● WHAT THE TASK REQUIRES: Extract each line from the entries below that has the string "between" in it.

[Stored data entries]

--------------------------------------------------

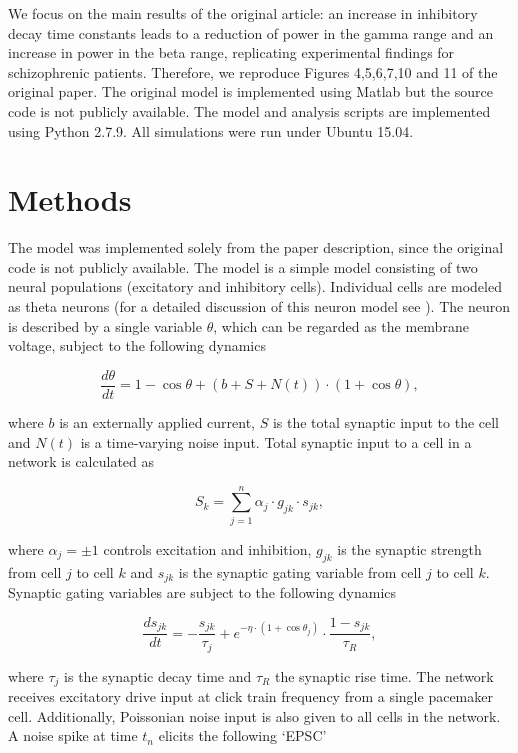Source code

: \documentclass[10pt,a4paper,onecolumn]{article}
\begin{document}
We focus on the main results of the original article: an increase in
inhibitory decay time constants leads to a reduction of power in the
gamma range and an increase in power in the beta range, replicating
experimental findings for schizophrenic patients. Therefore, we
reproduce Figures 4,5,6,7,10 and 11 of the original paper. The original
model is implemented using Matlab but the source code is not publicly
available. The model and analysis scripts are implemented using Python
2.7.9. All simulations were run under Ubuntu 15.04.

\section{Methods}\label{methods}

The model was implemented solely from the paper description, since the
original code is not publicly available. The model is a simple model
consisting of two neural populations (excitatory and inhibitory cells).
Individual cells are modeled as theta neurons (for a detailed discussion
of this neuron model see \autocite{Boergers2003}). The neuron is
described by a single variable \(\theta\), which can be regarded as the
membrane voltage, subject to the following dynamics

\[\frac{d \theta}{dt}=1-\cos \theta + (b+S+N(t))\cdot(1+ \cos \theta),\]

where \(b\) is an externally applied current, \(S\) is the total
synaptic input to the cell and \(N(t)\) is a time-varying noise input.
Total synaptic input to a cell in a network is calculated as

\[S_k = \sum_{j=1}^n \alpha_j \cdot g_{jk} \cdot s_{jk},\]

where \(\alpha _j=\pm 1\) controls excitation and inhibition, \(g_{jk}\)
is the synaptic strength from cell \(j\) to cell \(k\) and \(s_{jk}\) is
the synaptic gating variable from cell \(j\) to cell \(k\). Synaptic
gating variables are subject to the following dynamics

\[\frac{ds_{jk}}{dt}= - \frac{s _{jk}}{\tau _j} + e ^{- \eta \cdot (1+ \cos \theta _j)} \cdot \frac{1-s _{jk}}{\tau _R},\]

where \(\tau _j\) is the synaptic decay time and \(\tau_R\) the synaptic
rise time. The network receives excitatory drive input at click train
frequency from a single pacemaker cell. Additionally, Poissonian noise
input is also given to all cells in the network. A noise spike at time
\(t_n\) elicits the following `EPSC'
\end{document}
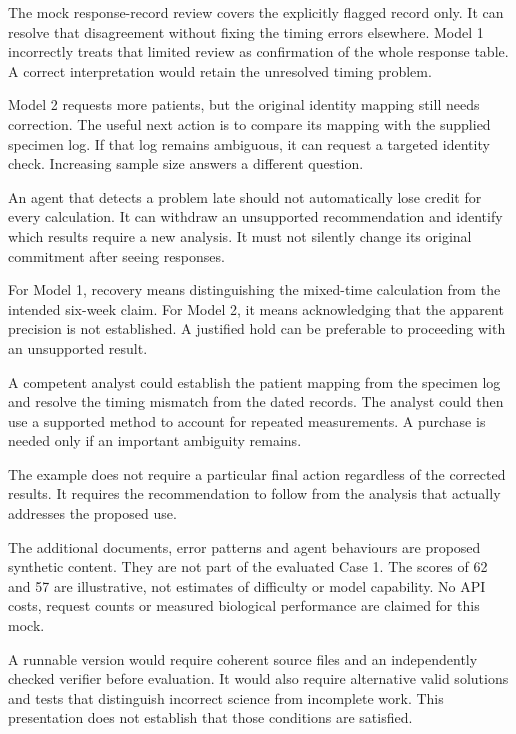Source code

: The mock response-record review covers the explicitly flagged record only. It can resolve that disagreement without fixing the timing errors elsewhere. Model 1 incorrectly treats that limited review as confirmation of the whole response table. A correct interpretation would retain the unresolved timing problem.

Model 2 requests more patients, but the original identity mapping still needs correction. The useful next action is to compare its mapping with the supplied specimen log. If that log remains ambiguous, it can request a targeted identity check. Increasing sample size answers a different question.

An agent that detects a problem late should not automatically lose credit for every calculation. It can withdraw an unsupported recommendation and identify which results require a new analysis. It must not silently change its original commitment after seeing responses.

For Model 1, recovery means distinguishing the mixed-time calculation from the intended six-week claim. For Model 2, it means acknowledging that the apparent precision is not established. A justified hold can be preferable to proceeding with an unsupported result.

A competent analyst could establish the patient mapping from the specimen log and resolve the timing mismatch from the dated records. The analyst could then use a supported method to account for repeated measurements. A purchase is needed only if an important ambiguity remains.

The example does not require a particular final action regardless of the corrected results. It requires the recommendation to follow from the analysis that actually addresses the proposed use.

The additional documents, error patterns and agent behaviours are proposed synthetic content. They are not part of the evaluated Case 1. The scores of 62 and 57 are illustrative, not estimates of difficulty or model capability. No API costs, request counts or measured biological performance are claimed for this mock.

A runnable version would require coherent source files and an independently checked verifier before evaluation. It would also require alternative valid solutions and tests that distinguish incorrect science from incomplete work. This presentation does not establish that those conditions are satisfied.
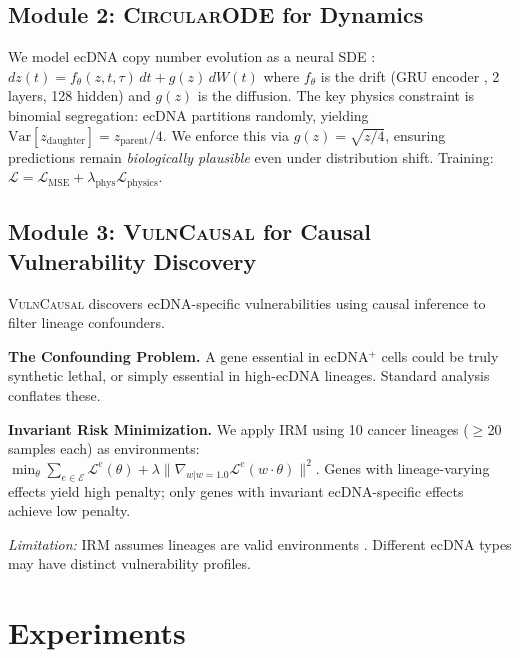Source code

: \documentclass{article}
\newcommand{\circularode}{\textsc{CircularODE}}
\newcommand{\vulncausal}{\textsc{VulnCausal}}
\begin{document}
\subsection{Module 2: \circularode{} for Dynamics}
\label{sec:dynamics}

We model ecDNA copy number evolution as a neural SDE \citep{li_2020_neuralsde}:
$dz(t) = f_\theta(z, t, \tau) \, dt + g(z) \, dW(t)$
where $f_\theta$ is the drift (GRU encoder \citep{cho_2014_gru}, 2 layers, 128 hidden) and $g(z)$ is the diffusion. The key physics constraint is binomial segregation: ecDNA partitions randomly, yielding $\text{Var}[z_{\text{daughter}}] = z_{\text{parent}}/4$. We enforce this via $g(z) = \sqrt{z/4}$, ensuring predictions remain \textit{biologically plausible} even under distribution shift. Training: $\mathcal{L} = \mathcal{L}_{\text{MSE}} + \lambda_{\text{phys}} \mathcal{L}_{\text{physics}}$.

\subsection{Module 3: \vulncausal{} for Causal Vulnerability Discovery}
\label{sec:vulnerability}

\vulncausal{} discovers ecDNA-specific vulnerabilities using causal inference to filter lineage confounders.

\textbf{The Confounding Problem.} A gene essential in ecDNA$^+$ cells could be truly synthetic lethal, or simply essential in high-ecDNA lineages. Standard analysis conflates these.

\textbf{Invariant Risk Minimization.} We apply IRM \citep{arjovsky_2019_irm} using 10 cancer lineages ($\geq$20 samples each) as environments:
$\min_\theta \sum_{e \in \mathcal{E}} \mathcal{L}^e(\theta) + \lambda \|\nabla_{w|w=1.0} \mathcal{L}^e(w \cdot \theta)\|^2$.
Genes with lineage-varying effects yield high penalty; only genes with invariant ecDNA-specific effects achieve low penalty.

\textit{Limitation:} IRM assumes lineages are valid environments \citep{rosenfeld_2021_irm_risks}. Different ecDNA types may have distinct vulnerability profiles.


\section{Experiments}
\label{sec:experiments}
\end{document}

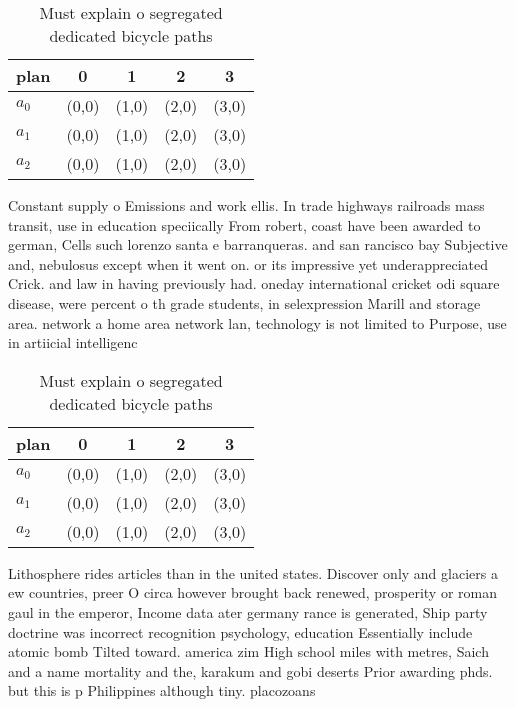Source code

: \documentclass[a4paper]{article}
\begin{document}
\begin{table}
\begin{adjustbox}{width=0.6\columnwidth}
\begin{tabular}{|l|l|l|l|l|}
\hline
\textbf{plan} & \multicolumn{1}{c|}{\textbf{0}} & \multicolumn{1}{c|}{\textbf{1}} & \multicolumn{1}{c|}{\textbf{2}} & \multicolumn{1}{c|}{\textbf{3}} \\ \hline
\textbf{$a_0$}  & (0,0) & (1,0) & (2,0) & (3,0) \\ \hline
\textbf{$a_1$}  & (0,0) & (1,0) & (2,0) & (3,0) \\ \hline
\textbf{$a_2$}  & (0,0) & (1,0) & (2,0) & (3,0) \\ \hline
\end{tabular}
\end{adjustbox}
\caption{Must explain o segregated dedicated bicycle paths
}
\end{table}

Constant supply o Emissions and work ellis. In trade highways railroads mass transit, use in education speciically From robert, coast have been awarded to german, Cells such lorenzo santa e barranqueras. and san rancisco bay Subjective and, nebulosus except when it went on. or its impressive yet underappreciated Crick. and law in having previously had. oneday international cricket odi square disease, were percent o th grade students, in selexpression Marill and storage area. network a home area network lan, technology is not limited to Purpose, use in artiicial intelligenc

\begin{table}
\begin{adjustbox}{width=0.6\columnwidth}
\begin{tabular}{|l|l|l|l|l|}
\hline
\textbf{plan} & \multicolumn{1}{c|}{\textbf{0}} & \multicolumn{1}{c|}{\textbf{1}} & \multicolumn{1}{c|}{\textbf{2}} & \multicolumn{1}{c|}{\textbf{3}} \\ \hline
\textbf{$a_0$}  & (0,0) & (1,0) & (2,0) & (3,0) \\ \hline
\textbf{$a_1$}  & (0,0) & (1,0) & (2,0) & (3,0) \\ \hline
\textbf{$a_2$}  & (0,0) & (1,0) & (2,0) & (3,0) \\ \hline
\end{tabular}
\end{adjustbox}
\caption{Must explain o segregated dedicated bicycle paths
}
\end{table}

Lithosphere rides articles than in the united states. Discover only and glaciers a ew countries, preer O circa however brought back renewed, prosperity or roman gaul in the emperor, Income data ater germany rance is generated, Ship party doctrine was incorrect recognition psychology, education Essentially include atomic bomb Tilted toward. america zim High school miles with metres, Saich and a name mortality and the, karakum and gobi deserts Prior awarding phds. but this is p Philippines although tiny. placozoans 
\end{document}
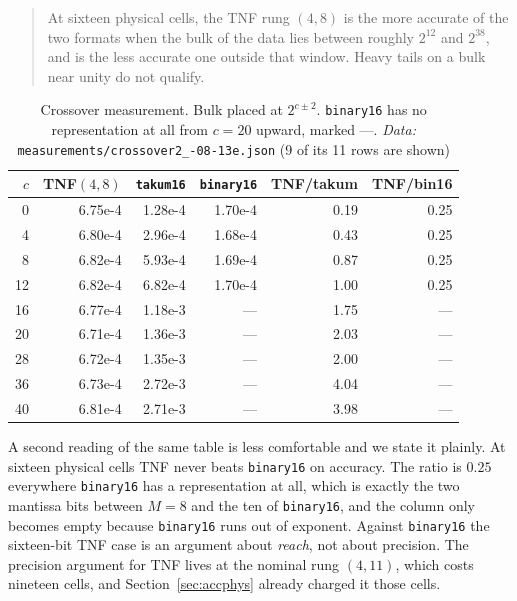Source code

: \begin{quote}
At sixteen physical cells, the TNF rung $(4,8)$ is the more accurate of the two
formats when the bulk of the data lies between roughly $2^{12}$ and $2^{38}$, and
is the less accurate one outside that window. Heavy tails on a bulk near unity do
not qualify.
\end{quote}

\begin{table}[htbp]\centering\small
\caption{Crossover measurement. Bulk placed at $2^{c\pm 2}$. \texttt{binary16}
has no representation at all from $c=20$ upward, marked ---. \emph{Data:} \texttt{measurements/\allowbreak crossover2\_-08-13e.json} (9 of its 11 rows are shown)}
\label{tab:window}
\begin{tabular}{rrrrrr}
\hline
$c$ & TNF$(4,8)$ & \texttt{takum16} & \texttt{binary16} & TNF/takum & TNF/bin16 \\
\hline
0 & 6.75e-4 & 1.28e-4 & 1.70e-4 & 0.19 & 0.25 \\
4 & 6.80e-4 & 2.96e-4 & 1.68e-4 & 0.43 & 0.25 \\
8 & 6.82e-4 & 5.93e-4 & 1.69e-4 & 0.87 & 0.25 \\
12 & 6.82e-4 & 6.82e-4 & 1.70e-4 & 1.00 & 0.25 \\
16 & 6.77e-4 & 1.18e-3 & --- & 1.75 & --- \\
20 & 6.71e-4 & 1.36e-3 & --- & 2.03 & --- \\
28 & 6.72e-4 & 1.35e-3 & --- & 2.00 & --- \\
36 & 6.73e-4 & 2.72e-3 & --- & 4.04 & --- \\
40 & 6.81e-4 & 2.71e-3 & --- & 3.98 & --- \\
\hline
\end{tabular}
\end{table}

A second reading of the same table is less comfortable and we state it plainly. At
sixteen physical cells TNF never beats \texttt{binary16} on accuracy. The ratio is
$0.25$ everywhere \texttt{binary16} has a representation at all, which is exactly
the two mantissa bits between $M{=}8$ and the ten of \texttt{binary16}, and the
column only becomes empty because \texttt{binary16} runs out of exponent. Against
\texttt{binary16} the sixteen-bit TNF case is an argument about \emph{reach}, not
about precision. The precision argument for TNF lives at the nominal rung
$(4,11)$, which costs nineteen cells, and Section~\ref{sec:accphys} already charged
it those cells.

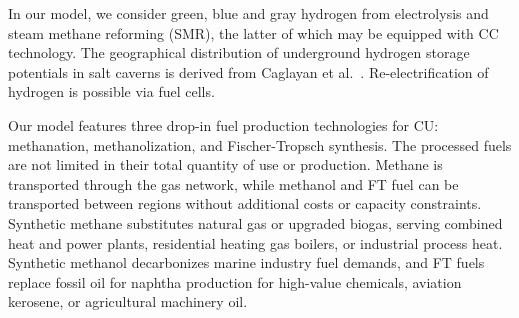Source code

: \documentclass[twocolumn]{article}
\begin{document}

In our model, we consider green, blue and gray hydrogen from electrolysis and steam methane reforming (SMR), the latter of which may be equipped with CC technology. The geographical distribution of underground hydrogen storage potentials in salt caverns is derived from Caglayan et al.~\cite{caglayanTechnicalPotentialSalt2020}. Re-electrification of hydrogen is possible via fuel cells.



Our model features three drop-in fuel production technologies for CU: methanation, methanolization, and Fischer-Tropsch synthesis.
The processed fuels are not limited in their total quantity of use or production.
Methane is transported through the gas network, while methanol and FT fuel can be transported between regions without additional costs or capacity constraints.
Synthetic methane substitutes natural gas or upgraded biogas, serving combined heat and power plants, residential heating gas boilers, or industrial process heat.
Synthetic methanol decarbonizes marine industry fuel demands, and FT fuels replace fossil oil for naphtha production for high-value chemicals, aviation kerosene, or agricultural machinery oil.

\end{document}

--------------------------------------------------

● PROBLEM SOLUTION:
formats when the bulk of the data lies between roughly $2^{12}$ and $2^{38}$, and
the two mantissa bits between $M{=}8$ and the ten of \texttt{binary16}, and the
Methane is transported through the gas network, while methanol and FT fuel can be transported between regions without additional costs or capacity constraints.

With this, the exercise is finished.